Problem statement:
The answer must be every line of the data that holds the word "binary".

··· Provided data ···

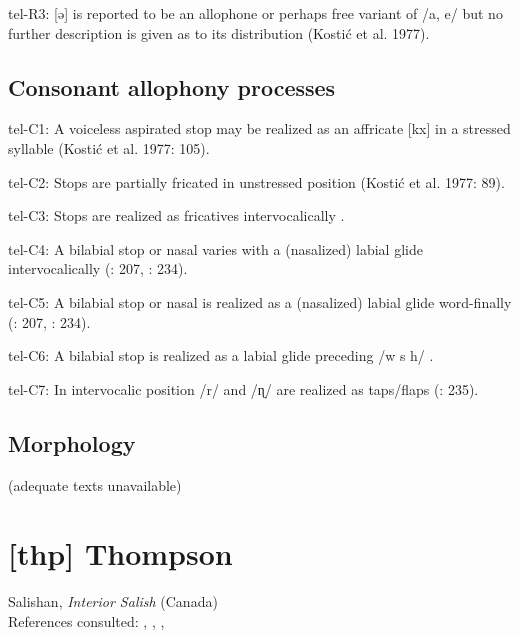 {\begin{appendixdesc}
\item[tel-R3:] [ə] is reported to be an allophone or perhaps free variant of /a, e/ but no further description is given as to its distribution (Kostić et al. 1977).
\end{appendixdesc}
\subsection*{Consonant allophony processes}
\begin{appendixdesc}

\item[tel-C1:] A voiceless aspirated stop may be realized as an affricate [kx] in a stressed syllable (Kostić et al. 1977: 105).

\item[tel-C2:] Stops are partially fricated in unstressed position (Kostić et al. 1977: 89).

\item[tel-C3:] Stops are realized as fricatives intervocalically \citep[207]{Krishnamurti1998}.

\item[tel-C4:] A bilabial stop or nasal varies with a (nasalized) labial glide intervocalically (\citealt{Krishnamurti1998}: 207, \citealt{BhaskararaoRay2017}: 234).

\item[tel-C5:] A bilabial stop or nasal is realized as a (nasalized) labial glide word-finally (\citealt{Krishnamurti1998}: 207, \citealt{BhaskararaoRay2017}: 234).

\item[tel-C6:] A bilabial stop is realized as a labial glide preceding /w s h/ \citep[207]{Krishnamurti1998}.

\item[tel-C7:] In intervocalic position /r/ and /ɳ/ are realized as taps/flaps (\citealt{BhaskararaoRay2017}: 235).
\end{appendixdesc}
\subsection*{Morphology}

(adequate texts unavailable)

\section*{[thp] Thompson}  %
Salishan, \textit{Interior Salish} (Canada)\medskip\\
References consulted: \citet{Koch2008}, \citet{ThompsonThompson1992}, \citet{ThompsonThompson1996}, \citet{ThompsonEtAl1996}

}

···
··· Provided data ···

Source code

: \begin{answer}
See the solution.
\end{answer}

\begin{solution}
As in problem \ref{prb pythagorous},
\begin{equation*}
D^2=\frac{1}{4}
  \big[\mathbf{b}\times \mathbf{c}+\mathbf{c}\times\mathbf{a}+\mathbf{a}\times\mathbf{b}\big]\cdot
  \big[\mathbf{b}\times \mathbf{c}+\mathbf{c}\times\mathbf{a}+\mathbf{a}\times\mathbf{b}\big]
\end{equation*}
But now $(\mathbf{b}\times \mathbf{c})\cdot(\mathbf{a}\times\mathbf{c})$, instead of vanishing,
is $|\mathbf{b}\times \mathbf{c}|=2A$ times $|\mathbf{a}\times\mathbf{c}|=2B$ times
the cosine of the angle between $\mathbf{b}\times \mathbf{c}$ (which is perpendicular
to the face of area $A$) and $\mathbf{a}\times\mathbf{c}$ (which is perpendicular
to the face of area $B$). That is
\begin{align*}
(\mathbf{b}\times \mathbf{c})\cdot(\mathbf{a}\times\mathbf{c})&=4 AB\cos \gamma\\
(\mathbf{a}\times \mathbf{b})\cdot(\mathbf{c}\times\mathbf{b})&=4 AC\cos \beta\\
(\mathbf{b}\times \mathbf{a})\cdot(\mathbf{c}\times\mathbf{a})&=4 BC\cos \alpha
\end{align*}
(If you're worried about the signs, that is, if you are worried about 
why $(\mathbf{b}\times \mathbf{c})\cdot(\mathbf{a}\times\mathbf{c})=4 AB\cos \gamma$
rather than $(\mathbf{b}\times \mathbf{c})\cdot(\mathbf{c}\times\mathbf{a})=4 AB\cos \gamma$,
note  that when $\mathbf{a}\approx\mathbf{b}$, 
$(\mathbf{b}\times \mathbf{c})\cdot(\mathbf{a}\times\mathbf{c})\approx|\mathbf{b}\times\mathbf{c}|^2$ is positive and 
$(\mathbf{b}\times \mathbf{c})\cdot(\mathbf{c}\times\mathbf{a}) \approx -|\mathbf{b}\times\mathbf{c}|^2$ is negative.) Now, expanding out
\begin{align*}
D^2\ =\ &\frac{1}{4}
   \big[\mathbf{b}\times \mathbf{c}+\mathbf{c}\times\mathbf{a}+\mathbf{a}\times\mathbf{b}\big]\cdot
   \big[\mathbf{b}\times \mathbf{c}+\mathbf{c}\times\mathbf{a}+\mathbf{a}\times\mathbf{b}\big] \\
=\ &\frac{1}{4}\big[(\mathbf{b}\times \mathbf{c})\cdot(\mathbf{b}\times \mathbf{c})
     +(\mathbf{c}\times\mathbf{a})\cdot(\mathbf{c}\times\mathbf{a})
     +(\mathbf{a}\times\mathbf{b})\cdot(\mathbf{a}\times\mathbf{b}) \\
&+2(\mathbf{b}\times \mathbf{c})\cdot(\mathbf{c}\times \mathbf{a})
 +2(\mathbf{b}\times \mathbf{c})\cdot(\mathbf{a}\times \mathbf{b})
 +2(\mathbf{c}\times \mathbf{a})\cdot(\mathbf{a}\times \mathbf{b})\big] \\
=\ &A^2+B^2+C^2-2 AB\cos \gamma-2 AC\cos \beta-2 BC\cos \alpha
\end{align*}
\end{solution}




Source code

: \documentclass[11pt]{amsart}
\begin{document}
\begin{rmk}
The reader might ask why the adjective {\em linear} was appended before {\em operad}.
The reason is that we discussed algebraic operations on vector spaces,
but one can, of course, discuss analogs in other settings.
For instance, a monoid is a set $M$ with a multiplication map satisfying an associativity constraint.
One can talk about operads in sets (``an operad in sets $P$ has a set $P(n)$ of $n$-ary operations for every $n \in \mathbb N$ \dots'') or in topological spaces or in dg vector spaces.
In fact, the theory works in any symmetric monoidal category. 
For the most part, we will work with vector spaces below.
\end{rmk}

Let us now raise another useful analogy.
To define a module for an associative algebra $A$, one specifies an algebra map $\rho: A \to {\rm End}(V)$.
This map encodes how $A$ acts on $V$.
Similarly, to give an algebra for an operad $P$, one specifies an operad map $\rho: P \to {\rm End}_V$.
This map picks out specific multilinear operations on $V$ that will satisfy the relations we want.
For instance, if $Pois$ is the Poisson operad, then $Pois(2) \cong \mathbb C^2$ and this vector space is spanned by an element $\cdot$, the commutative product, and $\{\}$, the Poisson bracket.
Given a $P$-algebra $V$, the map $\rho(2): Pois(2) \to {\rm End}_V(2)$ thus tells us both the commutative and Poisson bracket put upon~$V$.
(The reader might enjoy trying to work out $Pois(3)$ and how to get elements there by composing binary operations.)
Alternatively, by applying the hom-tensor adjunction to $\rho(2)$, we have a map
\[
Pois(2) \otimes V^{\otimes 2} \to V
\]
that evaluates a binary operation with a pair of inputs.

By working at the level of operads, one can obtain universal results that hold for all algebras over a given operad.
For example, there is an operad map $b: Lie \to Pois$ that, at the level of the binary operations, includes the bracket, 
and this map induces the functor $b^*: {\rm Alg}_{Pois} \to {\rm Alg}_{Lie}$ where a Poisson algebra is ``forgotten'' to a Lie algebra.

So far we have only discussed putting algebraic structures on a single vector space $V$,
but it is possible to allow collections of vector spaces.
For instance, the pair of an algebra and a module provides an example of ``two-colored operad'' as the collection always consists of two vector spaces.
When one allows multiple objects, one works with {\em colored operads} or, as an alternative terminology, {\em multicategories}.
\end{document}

···

Written answer:
(The reader might enjoy trying to work out $Pois(3)$ and how to get elements there by composing binary operations.)
that evaluates a binary operation with a pair of inputs.
For example, there is an operad map $b: Lie \to Pois$ that, at the level of the binary operations, includes the bracket, 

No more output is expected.